## Task details
Go through the lines below and count those that contain "pxeboot"; the number is all that should be returned.

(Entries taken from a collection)

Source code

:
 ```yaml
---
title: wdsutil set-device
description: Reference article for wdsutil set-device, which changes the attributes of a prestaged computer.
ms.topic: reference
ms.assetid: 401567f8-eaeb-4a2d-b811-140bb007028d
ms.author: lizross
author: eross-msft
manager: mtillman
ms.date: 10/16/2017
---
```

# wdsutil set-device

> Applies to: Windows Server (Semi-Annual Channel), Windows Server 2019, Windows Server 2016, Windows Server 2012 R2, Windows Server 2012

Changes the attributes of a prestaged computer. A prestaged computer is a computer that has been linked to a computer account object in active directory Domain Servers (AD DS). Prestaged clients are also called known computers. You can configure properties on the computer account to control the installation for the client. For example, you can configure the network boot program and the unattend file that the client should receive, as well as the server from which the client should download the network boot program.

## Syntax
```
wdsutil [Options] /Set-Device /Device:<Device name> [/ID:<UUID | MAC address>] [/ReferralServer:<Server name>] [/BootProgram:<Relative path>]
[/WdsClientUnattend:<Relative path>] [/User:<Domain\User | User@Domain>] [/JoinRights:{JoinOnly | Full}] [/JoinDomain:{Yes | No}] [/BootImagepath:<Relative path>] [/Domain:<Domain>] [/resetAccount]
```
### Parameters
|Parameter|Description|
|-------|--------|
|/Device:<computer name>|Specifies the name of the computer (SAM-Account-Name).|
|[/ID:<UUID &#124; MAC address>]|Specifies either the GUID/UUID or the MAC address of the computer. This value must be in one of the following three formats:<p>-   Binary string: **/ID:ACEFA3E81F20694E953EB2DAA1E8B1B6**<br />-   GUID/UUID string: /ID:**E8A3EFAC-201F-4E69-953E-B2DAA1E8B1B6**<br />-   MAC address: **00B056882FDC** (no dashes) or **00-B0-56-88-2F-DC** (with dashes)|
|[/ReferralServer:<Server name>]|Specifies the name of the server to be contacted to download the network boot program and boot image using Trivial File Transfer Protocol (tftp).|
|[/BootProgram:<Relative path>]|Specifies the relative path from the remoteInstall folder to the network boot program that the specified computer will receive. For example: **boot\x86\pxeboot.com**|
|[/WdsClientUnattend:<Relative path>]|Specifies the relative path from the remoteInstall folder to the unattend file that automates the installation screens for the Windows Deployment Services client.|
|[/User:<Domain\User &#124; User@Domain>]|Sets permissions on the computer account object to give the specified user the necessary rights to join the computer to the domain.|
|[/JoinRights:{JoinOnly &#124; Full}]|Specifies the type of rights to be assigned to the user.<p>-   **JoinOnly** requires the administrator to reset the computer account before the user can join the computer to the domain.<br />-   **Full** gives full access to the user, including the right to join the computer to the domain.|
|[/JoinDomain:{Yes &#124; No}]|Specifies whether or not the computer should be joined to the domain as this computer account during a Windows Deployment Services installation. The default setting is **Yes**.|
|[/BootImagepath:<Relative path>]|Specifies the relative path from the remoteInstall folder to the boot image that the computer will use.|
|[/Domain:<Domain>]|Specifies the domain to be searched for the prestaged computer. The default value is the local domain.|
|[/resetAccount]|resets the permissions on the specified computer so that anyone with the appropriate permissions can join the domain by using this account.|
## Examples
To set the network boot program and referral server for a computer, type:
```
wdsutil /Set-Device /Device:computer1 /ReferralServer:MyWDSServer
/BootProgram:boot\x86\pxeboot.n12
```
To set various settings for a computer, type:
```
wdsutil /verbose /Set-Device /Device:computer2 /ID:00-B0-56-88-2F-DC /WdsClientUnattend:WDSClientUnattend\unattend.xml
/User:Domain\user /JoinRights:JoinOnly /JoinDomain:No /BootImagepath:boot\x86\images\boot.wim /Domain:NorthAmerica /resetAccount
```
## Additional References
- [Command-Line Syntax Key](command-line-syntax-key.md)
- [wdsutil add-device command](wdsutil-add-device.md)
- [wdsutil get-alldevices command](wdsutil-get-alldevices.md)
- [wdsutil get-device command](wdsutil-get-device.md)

* * *

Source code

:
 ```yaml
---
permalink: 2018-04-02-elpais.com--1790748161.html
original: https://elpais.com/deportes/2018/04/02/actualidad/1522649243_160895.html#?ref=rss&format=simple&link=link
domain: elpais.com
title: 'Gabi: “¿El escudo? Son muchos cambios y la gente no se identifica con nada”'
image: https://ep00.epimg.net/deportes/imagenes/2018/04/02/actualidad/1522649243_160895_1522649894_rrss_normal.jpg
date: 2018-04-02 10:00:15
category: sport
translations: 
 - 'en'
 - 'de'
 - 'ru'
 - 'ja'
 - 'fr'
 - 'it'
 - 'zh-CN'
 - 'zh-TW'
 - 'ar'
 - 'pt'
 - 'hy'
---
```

* * *

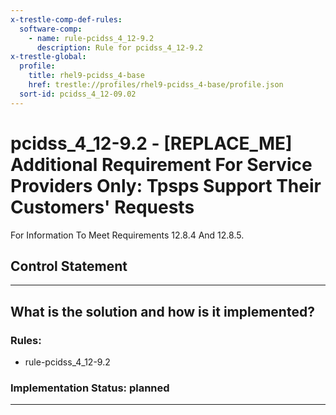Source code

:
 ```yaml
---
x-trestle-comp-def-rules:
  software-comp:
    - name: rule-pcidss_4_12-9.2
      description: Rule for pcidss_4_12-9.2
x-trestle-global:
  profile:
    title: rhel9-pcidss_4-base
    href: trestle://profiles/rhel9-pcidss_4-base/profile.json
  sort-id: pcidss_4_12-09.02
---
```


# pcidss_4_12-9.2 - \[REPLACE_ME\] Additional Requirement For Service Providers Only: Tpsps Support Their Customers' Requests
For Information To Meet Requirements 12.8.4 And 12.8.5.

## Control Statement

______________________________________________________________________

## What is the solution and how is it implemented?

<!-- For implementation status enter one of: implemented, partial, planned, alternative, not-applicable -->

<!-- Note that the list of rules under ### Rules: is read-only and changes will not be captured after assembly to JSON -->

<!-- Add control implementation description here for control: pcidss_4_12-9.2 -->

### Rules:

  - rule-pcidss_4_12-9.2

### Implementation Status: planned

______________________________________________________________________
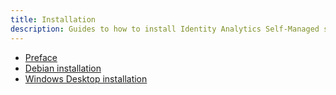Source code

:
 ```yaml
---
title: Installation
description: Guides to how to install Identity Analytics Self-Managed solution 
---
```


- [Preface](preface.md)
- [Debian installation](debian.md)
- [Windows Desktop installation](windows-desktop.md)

## Task result
2